Prototype Based Inheritance(1)
A feature of object-oriented programming in which classes are not present and inheritance is performed via a process of cloning(3) existing objects that serve as prototypes . Delegation(2) is the language feature that supports prototype-based programming.
A simple example of Prototype Based Inheritance could be depicted as
.
(For the sake of an example, do not assume any of the military categories mentioned to be a class. They are all objects. For example we will not create an object for Green Berets. Rather Green Berets is itself an object. This has been done to avoid the use of common names for a soldier and then assigning his type to be a private or a green beret or a navy seal, etc)

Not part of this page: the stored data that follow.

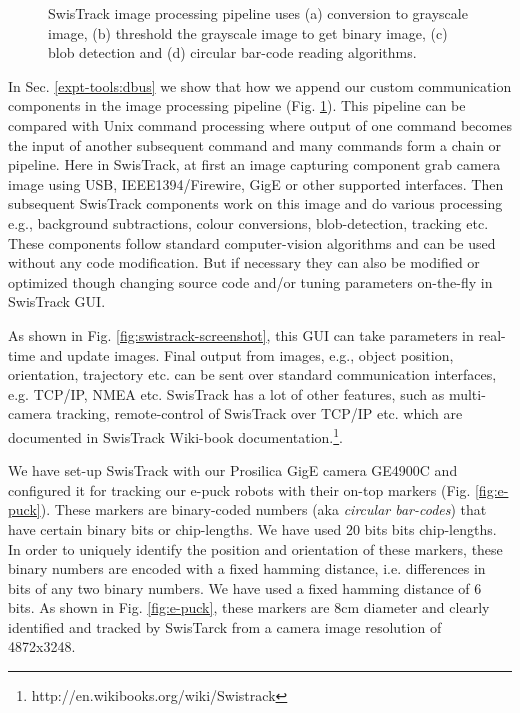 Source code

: \begin{figure}
\centering
{} 
\hspace{0.25cm}
\vspace{1cm}
\hspace{0.25cm}
\caption{SwisTrack image processing pipeline uses (a)  conversion to grayscale image, (b) threshold the grayscale image to get binary image, (c) blob detection and (d) circular bar-code reading algorithms.}
\label{fig:swistrack-pipeline}
\end{figure}
In Sec. \ref{expt-tools:dbus} we show that how we append our custom communication components in the image processing pipeline (Fig. \ref{fig:swistrack-pipeline}). This pipeline can be compared with Unix command processing where output of one command becomes the input of another subsequent command and many commands form a chain or pipeline. Here in SwisTrack, at first an image capturing component grab camera image using USB, IEEE1394/Firewire, GigE or other supported interfaces. Then subsequent SwisTrack components work on this image and do various processing e.g., background subtractions, colour conversions, blob-detection, tracking etc. These components follow standard computer-vision algorithms and can be used without any code modification. But if necessary they can also be modified or optimized though changing source code and/or tuning parameters on-the-fly in SwisTrack GUI.

As shown in Fig. \ref{fig:swistrack-screenshot}, this GUI can take parameters in real-time and update images. Final output from images, e.g., object position, orientation, trajectory etc. can be sent over standard communication interfaces, e.g. TCP/IP, NMEA etc. SwisTrack has a lot of other features, such as multi-camera tracking, remote-control of SwisTrack over TCP/IP etc. which are documented in SwisTrack Wiki-book documentation.\footnote{http://en.wikibooks.org/wiki/Swistrack}.

We have set-up SwisTrack with our Prosilica GigE camera GE4900C and configured it for tracking our e-puck robots with their on-top markers (Fig. \ref{fig:e-puck}). These markers are binary-coded numbers (aka {\em circular bar-codes}) that have certain binary bits or chip-lengths. We have used 20 bits bits chip-lengths. In order to uniquely identify the position and orientation of these markers, these binary numbers are encoded with a fixed hamming distance, i.e. differences in bits of any two binary numbers. We have used a fixed hamming distance of 6 bits. As shown in Fig. \ref{fig:e-puck}, these markers are 8cm diameter and clearly identified and tracked by SwisTarck from a camera image resolution of 4872x3248.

This example shows soldiers belonging to different divisions as different objects. This sort of a relation can be better be represented as a prototype based inheritance than as a class-based one. If the relation used was the classical approach, then a separate class "soldier" would have to be defined as the base class from which the rest of the classes such as delta, green berets and navy seals would have to be defined as children classes. Also these would have been the children classes from which the object itself(probably a real soldier) would have to be instantiated. There is no reason to do so in this case as, each of these, intuitively suit more as an object(real life) than as a passive conceptual class. Besides, the classical approach would bring about a hierarchy among the objects when none exists.

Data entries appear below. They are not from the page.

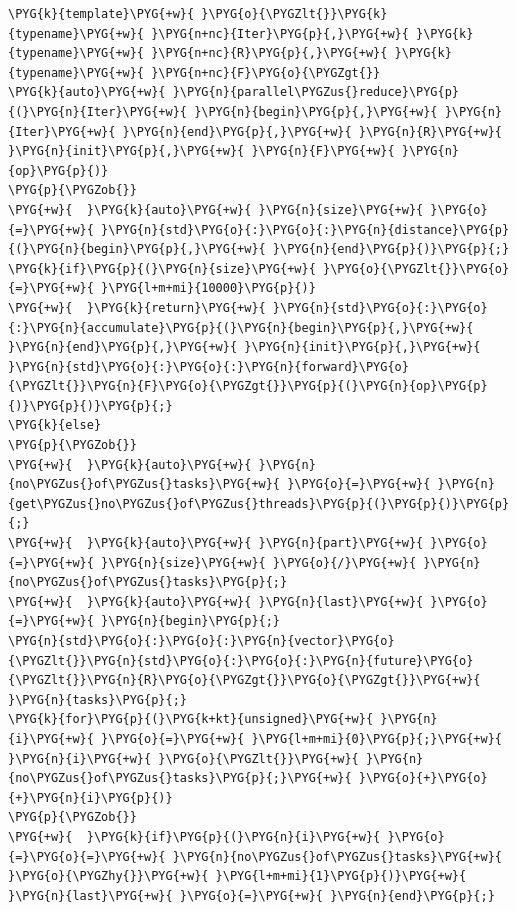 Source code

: \begin{codeblockbg}
\begin{Verbatim}[commandchars=\\\{\},breaklines=true,breakanywhere=true,fontsize=\codefont,xleftmargin=17bp]
\PYG{k}{template}\PYG{+w}{ }\PYG{o}{\PYGZlt{}}\PYG{k}{typename}\PYG{+w}{ }\PYG{n+nc}{Iter}\PYG{p}{,}\PYG{+w}{ }\PYG{k}{typename}\PYG{+w}{ }\PYG{n+nc}{R}\PYG{p}{,}\PYG{+w}{ }\PYG{k}{typename}\PYG{+w}{ }\PYG{n+nc}{F}\PYG{o}{\PYGZgt{}}
\PYG{k}{auto}\PYG{+w}{ }\PYG{n}{parallel\PYGZus{}reduce}\PYG{p}{(}\PYG{n}{Iter}\PYG{+w}{ }\PYG{n}{begin}\PYG{p}{,}\PYG{+w}{ }\PYG{n}{Iter}\PYG{+w}{ }\PYG{n}{end}\PYG{p}{,}\PYG{+w}{ }\PYG{n}{R}\PYG{+w}{ }\PYG{n}{init}\PYG{p}{,}\PYG{+w}{ }\PYG{n}{F}\PYG{+w}{ }\PYG{n}{op}\PYG{p}{)}
\PYG{p}{\PYGZob{}}
\PYG{+w}{  }\PYG{k}{auto}\PYG{+w}{ }\PYG{n}{size}\PYG{+w}{ }\PYG{o}{=}\PYG{+w}{ }\PYG{n}{std}\PYG{o}{:}\PYG{o}{:}\PYG{n}{distance}\PYG{p}{(}\PYG{n}{begin}\PYG{p}{,}\PYG{+w}{ }\PYG{n}{end}\PYG{p}{)}\PYG{p}{;}
\PYG{k}{if}\PYG{p}{(}\PYG{n}{size}\PYG{+w}{ }\PYG{o}{\PYGZlt{}}\PYG{o}{=}\PYG{+w}{ }\PYG{l+m+mi}{10000}\PYG{p}{)}
\PYG{+w}{  }\PYG{k}{return}\PYG{+w}{ }\PYG{n}{std}\PYG{o}{:}\PYG{o}{:}\PYG{n}{accumulate}\PYG{p}{(}\PYG{n}{begin}\PYG{p}{,}\PYG{+w}{ }\PYG{n}{end}\PYG{p}{,}\PYG{+w}{ }\PYG{n}{init}\PYG{p}{,}\PYG{+w}{ }\PYG{n}{std}\PYG{o}{:}\PYG{o}{:}\PYG{n}{forward}\PYG{o}{\PYGZlt{}}\PYG{n}{F}\PYG{o}{\PYGZgt{}}\PYG{p}{(}\PYG{n}{op}\PYG{p}{)}\PYG{p}{)}\PYG{p}{;}
\PYG{k}{else}
\PYG{p}{\PYGZob{}}
\PYG{+w}{  }\PYG{k}{auto}\PYG{+w}{ }\PYG{n}{no\PYGZus{}of\PYGZus{}tasks}\PYG{+w}{ }\PYG{o}{=}\PYG{+w}{ }\PYG{n}{get\PYGZus{}no\PYGZus{}of\PYGZus{}threads}\PYG{p}{(}\PYG{p}{)}\PYG{p}{;}
\PYG{+w}{  }\PYG{k}{auto}\PYG{+w}{ }\PYG{n}{part}\PYG{+w}{ }\PYG{o}{=}\PYG{+w}{ }\PYG{n}{size}\PYG{+w}{ }\PYG{o}{/}\PYG{+w}{ }\PYG{n}{no\PYGZus{}of\PYGZus{}tasks}\PYG{p}{;}
\PYG{+w}{  }\PYG{k}{auto}\PYG{+w}{ }\PYG{n}{last}\PYG{+w}{ }\PYG{o}{=}\PYG{+w}{ }\PYG{n}{begin}\PYG{p}{;}
\PYG{n}{std}\PYG{o}{:}\PYG{o}{:}\PYG{n}{vector}\PYG{o}{\PYGZlt{}}\PYG{n}{std}\PYG{o}{:}\PYG{o}{:}\PYG{n}{future}\PYG{o}{\PYGZlt{}}\PYG{n}{R}\PYG{o}{\PYGZgt{}}\PYG{o}{\PYGZgt{}}\PYG{+w}{ }\PYG{n}{tasks}\PYG{p}{;}
\PYG{k}{for}\PYG{p}{(}\PYG{k+kt}{unsigned}\PYG{+w}{ }\PYG{n}{i}\PYG{+w}{ }\PYG{o}{=}\PYG{+w}{ }\PYG{l+m+mi}{0}\PYG{p}{;}\PYG{+w}{ }\PYG{n}{i}\PYG{+w}{ }\PYG{o}{\PYGZlt{}}\PYG{+w}{ }\PYG{n}{no\PYGZus{}of\PYGZus{}tasks}\PYG{p}{;}\PYG{+w}{ }\PYG{o}{+}\PYG{o}{+}\PYG{n}{i}\PYG{p}{)}
\PYG{p}{\PYGZob{}}
\PYG{+w}{  }\PYG{k}{if}\PYG{p}{(}\PYG{n}{i}\PYG{+w}{ }\PYG{o}{=}\PYG{o}{=}\PYG{+w}{ }\PYG{n}{no\PYGZus{}of\PYGZus{}tasks}\PYG{+w}{ }\PYG{o}{\PYGZhy{}}\PYG{+w}{ }\PYG{l+m+mi}{1}\PYG{p}{)}\PYG{+w}{ }\PYG{n}{last}\PYG{+w}{ }\PYG{o}{=}\PYG{+w}{ }\PYG{n}{end}\PYG{p}{;}

\end{Verbatim}
\end{codeblockbg}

Classical Inheritance v/s Prototype based inheritance
Object Creation(1)
While in the case of the classical approach, objects need to be instantiated after defining the format of the class, in case of prototype based, a new object can be instantiated by simply creating a copy of/cloning an existing object. As in
Classical inheritance example class Vehicle { //properties } class Car inherits Land Vehicle { } class trucks inherits inherits Car { } class medium Truck inherits Truck { //properties }
Prototype based inheritance example
class Soldier { //properties } Private = Soldier.new() GreenBeret.prototype = Private GreenBeret.weapon=("H&K") GreenBeret.training=("x months")
Using Preexisting modules(5)
Prototypes are more concrete than classes because they are examples of objects rather than descriptions of format and initialization. These examples may help users to reuse modules by making them easier to understand. A prototype-based system allows the user to examine a typical representative rather than requiring him to make sense out of its description
Support for one-of-a-kind objects(5)
Ruby provides a framework that can easily include one-of-a-kind objects with their own behavior. Since each object has named slots, and slots can hold state or behavior, any object can have unique slots or behavior. Class-based systems are designed for situations where there are many objects with the same behavior. There is no linguistic support for an object to possess its own unique behavior, and it is awkward to create a class that is guaranteed to have only one instance. Ruby suffers from neither of these disadvantages. Any object can be customized with its own behavior. A unique object can hold the unique behavior, and a separate "instance" is not needed.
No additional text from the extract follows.